Pericles, Prince of Tyre is a Jacobean play written at least in part by William Shakespeare and included in modern editions of his collected works despite questions over its authorship, as it was not included in the First Folio.
As first a riddle thrusts Pericles onto the horns of a dilemma. He knows the answer to the riddle King Antiochus has presented to him as a prerequisite to winning the hand of his daughter. The problem is if he fails to offer the solution, he will be put to death. But by exposing it he will reveal the King's incestuous relationship with the daughter.
Pericles responds to his dilemma by starting on a tour that includes not only ”normal experiences” like storms and famines, but also such abnormal and paranormal phenomena as pirates abducting children, births and burials at sea, the waking of the dead and a lengthy visit to a brothel. Eventually Marina marries Lysimachus and they become rulers of Tyre.
William Shakespeare (1564-1616) was an English poet, playwright and actor, widely regarded as the greatest writer in the English language and the world's pre-eminent dramatist. His extant works, including some collaborations, consist of about 38 plays, 154 sonnets, two long narrative poems, and a few other verses.

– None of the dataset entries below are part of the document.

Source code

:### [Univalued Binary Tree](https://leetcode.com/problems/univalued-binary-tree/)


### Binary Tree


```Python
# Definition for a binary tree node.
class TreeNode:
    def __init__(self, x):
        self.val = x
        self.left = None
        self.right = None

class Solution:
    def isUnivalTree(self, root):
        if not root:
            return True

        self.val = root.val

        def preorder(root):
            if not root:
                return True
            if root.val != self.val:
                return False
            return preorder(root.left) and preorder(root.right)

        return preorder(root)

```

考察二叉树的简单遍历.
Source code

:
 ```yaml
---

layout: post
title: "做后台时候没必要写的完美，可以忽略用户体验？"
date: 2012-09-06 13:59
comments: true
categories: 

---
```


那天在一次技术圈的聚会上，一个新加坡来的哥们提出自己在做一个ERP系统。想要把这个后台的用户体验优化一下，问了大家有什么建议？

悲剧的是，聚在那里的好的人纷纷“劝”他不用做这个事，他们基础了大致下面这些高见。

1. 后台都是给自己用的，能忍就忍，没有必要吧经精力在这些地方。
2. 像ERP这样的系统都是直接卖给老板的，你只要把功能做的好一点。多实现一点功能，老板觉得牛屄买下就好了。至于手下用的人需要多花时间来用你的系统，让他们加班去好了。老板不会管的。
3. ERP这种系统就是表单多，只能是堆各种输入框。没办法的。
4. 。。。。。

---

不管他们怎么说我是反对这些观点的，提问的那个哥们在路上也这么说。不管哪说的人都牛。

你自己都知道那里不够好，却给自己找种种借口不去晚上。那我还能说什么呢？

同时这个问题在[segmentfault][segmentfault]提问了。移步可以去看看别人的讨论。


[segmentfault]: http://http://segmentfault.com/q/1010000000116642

His plays have been translated into every major living language and are performed more often than those of any other playwright.
Shakespeare was a respected poet and playwright in his own day, but his reputation did not rise to its present heights until the 19th century. His plays remain highly popular today and are constantly studied, performed, and reinterpreted in diverse cultural and political contexts throughout the world.
In 2016, celebrations will commence in the United Kingdom and across the world to honour The Bard's 400th anniversary.